The carbonic anhydrase inhibitor acetazolamide inhibits urinary bladder cancers via suppression of β-catenin signaling

Carbonic anhydrases (CAs) play an important role in maintaining pH homeostasis. We previously demonstrated that overexpression of CA2 was associated with invasion and progression of urothelial carcinoma (UC) in humans.

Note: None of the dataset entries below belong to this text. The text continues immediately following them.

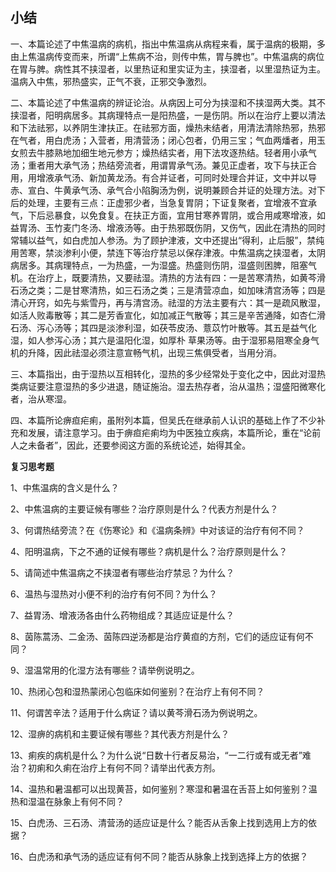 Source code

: ## 小结

一、本篇论述了中焦温病的病机，指出中焦温病从病程来看，属于温病的极期，多由上焦温病传变而来，所谓“上焦病不治，则传中焦，胃与脾也”。中焦温病的病位在胃与脾。病性其不挟湿者，以里热证和里实证为主，挟湿者，以里湿热证为主。温病入中焦，邪热盛实，正气不衰，正邪交争激烈。

二、本篇论述了中焦温病的辨证论治。从病因上可分为挟湿和不挟湿两大类。其不挟湿者，阳明病居多。其病理特点一是阳热盛，一是伤阴。所以在治疗上要以清法和下法祛邪，以养阴生津扶正。在祛邪方面，燥热未结者，用清法清除热邪，热邪在气者，用白虎汤；入营者，用清营汤；闭心包者，仍用三宝；气血两燔者，用玉女煎去牛膝熟地加细生地元参方；燥热结实者，用下法攻逐热结。轻者用小承气汤；重者用大承气汤；热结旁流者，用谓胃承气汤。兼见正虚者，攻下与扶正合用，用增液承气汤、新加黄龙汤。有合并证者，可同时处理合并证，文中并以导赤、宣白、牛黄承气汤、承气合小陷胸汤为例，说明兼顾合并证的处理方法。对下后的处理，主要有三点：正虚邪少者，当急复胃阴；下证复聚者，宜增液不宜承气，下后忌暴食，以免食复。在扶正方面，宜用甘寒养胃阴，或合用咸寒增液，如益胃汤、玉竹麦门冬汤、增液汤等。由于热邪既伤阴，又伤气，因此在清热的同时常辅以益气，如白虎加人参汤。为了顾护津液，文中还提出“得利，止后服”，禁纯用苦寒，禁淡渗利小便，禁连下等治疗禁忌以保存津液。中焦温病之挟湿者，太阴病居多。其病理特点，一为热盛，一为湿盛。热盛则伤阴，湿盛则困脾，阻塞气机。在治疗上，既要清热，又要祛湿。清热的方法有四：一是苦寒清热，如黄芩滑石汤之类；二是甘寒清热，如三石汤之类；三是清营凉血，如加味清宫汤等；四是清心开窍，如先与紫雪丹，再与清宫汤。祛湿的方法主要有六：其一是疏风散湿，如活人败毒散等；其二是芳香宣化，如加减正气散等；其三是辛苦通降，如杏仁滑石汤、泻心汤等；其四是淡渗利湿，如茯苓皮汤、薏苡竹叶散等。其五是益气化湿，如人参泻心汤；其六是温阳化湿，如厚朴
草果汤等。由于湿邪易阻寒全身气机的升降，因此祛湿必须注意宣畅气机，出现三焦俱受者，当用分消。

三、本篇指出，由于湿热以互相转化，湿热的多少经常处于变化之中，因此对湿热类病证要注意湿热的多少进退，随证施治。湿去热存者，治从温热；湿盛阳微寒化者，治从寒湿。

四、本篇所论痹疸疟痢，虽附列本篇，但吴氏在继承前人认识的基础上作了不少补充和发展，请注意学习。由于痹疸疟痢均为中医独立疾病，本篇所论，重在“论前人之未备者”，因此，还要参阅这方面的系统论述，始得其全。

**复习思考题**

1、中焦温病的含义是什么？

2、中焦温病的主要证候有哪些？治疗原则是什么？代表方剂是什么？

3、何谓热结旁流？在《伤寒论》和《温病条辨》中对该证的治疗有何不同？

4、阳明温病，下之不通的证候有哪些？病机是什么？治疗原则是什么？

5、请简述中焦温病之不挟湿者有哪些治疗禁忌？为什么？

6、温热与湿热对小便不利的治疗有何不同？为什么？

7、益胃汤、增液汤各由什么药物组成？其适应证是什么？

8、茵陈蒿汤、二金汤、茵陈四逆汤都是治疗黄疸的方剂，它们的适应证有何不同？

9、湿温常用的化湿方法有哪些？请举例说明之。

10、热闭心包和湿热蒙闭心包临床如何鉴别？在治疗上有何不同？

11、何谓苦辛法？适用于什么病证？请以黄芩滑石汤为例说明之。

12、湿痹的病机和主要证候有哪些？其代表方剂是什么？

13、痢疾的病机是什么？为什么说“日数十行者反易治，“一二行或有或无者”难治？初痢和久痢在治疗上有何不同？请举出代表方剂。

14、温热和暑温都可以出现黄苔，如何鉴别？寒湿和暑温在舌苔上如何鉴别？温热和湿温在脉象上有何不同？

15、白虎汤、三石汤、清营汤的适应证是什么？能否从舌象上找到选用上方的依据？

16、白虎汤和承气汤的适应证有何不同？能否从脉象上找到选择上方的依据？ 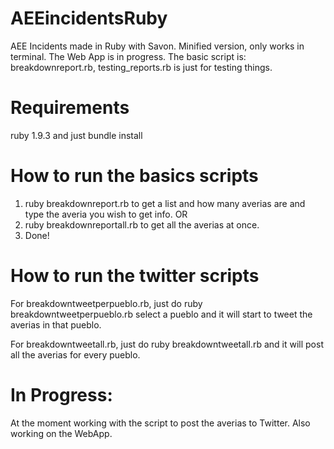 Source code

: AEEincidentsRuby
================

AEE Incidents made in Ruby with Savon. Minified version, only works in terminal. The Web App is in progress.
The basic script is: breakdownreport.rb, testing_reports.rb is just for testing things.

Requirements
============
ruby 1.9.3 and just bundle install

How to run the basics scripts
===========

1. ruby breakdownreport.rb to get a list and how many averias are and type the averia you wish to get info.
OR 
2. ruby breakdownreportall.rb to get all the averias at once.
3. Done!

How to run the twitter scripts
==============================
For breakdowntweetperpueblo.rb, just do ruby breakdowntweetperpueblo.rb select a pueblo and it will start to tweet the averias
in that pueblo.

For breakdowntweetall.rb, just do ruby breakdowntweetall.rb and it will post all the averias for every pueblo.

In Progress:
=============

At the moment working with the script to post the averias to Twitter.
Also working on the WebApp.


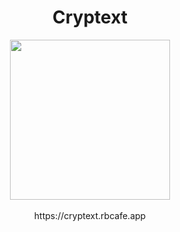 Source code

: <div align="center"><h1>Cryptext</h1>

<img src="https://user-images.githubusercontent.com/2713634/59831852-e7f18300-9342-11e9-92e7-50a1a1772539.png" width="256">
<br/><br/>
https://cryptext.rbcafe.app
</div>
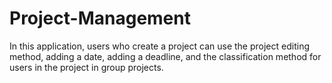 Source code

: # Project-Management
In this application, users who create a project can use the project editing method, adding a date, adding a deadline, and the classification method for users in the project in group projects.
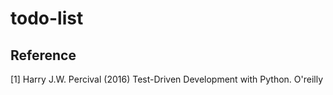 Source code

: # todo-list

## Reference

[1] Harry J.W. Percival (2016) Test-Driven Development with Python. O'reilly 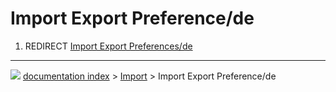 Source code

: # Import Export Preference/de
1.  REDIRECT [Import Export Preferences/de](Import_Export_Preferences/de.md)



---
![](images/Button_right.svg) [documentation index](../README.md) > [Import](Import_Workbench.md) > Import Export Preference/de

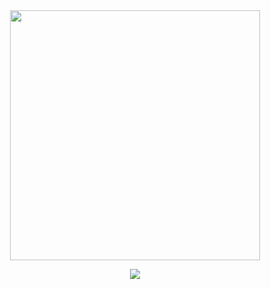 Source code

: <div id="header" align="center">
<a href="https://sntry.cc/yurionice">
<img src="https://i.postimg.cc/L8vXXQSV/Untitled9-20250305135626.png" width='400' height='400'>
</a>

<div id="header" align="center">

![](https://readme-typing-svg.demolab.com?font=Tangerine&size=25&letterSpacing=1px&pause=100000000000&color=FFFFFF&center=true&vCenter=true&random=true&width=435&height=40&lines=How+can+a+loving+god+cause+such+agony%3F)
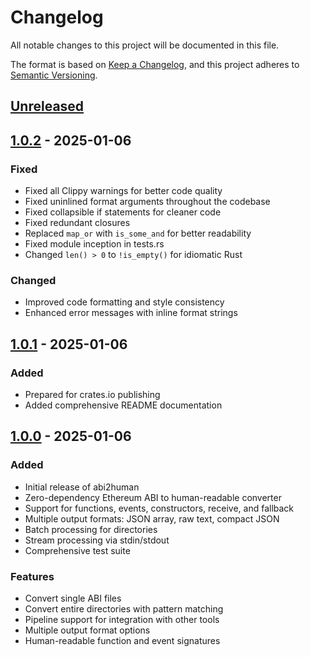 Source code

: # Changelog

All notable changes to this project will be documented in this file.

The format is based on [Keep a Changelog](https://keepachangelog.com/en/1.0.0/),
and this project adheres to [Semantic Versioning](https://semver.org/spec/v2.0.0.html).

## [Unreleased]

## [1.0.2] - 2025-01-06

### Fixed
- Fixed all Clippy warnings for better code quality
- Fixed uninlined format arguments throughout the codebase
- Fixed collapsible if statements for cleaner code
- Fixed redundant closures
- Replaced `map_or` with `is_some_and` for better readability
- Fixed module inception in tests.rs
- Changed `len() > 0` to `!is_empty()` for idiomatic Rust

### Changed
- Improved code formatting and style consistency
- Enhanced error messages with inline format strings

## [1.0.1] - 2025-01-06

### Added
- Prepared for crates.io publishing
- Added comprehensive README documentation

## [1.0.0] - 2025-01-06

### Added
- Initial release of abi2human
- Zero-dependency Ethereum ABI to human-readable converter
- Support for functions, events, constructors, receive, and fallback
- Multiple output formats: JSON array, raw text, compact JSON
- Batch processing for directories
- Stream processing via stdin/stdout
- Comprehensive test suite

### Features
- Convert single ABI files
- Convert entire directories with pattern matching
- Pipeline support for integration with other tools
- Multiple output format options
- Human-readable function and event signatures

[Unreleased]: https://github.com/yourusername/abi2human-rs/compare/v1.0.2...HEAD
[1.0.2]: https://github.com/yourusername/abi2human-rs/compare/v1.0.1...v1.0.2
[1.0.1]: https://github.com/yourusername/abi2human-rs/compare/v1.0.0...v1.0.1
[1.0.0]: https://github.com/yourusername/abi2human-rs/releases/tag/v1.0.0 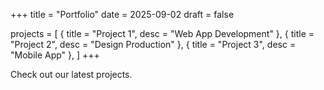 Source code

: +++
title = "Portfolio"
date = 2025-09-02
draft = false

projects = [
  { title = "Project 1", desc = "Web App Development" },
  { title = "Project 2", desc = "Design Production" },
  { title = "Project 3", desc = "Mobile App" },
]
+++

Check out our latest projects.
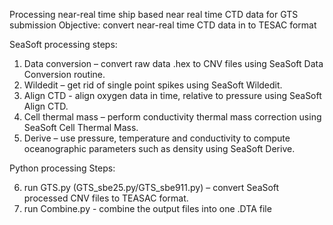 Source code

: Processing near-real time ship based near real time CTD data for GTS submission
Objective: convert near-real time  CTD data in to TESAC format

SeaSoft processing steps:

1. Data conversion – convert raw data .hex to CNV files using SeaSoft Data Conversion routine.
2. Wildedit – get rid of single point spikes using SeaSoft Wildedit.
3. Align CTD  - align oxygen data in time, relative to pressure using SeaSoft Align CTD.
4. Cell thermal mass – perform conductivity thermal mass correction using SeaSoft Cell Thermal Mass.
5. Derive – use pressure, temperature and conductivity to compute oceanographic parameters such as density using SeaSoft Derive.


Python processing Steps:

6.  run GTS.py (GTS_sbe25.py/GTS_sbe911.py) – convert SeaSoft processed CNV files to TEASAC format. 
7.  run Combine.py - combine the output files into one .DTA file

The purpose of the present study was to evaluate the effects of the CA inhibitor acetazolamide (Ace) on N-butyl-N-(4-hydroxybutyl)nitrosamine (BBN)-induced bladder carcinogenesis in mice and explore the function of CA2 in muscle invasion by UC. Male mice were treated with 0.025% (experiment 1) or 0.05% BBN (experiment 2) in their drinking water for 10 weeks, then treated with cisplatin (Cis), Ace, or Cis plus Ace for 12 weeks. In experiment 1, the overall incidence of BBN-induced UCs was significantly decreased in the BBN -> Ace and BBN -> Cis+Ace groups. In experiment 2, the overall incidence of BBN-induced UCs was significantly decreased in the BBN -> Cis+Ace group, and the incidence of muscle invasive UC was significantly decreased in both the BBN -> Ace and the BBN -> Cis+Ace groups. We also show that overexpression of CA2 by human UC cells T24 and UMUC3 significantly increased their migration and invasion capabilities, and that Ace significantly inhibited migration and invasion by CA2-overexpressing T24 and UMUC3 cells. These data demonstrate a functional association of CA2 with UC development and progression, confirming the association of CA2 with UC that we had shown previously by immunohistochemical analysis of human UC specimens and proteome analysis of BBN-induced UC in rats. Our finding that inhibition of CA2 inhibits UC development and muscle invasion also directly confirms that CA2 is a potential therapeutic target for bladder cancers.

Automated summary

In this study, the functional association of carbonic anhydrases (CA) with the development and invasion of urothelial carcinoma (UC) was investigated. It was found that overexpression of CA2 is associated with invasion and progression of UC. Treatment with the CA inhibitor acetazolamide (Ace) significantly decreased the incidence of UC induced by N-butyl-N-(4-hydroxybutyl)nitrosamine (BBN) and inhibited muscle invasion. The inhibition of CA2 by Ace also suppressed migration and invasion capabilities of UC cells. These findings confirm CA2 as a potential therapeutic target for bladder cancer.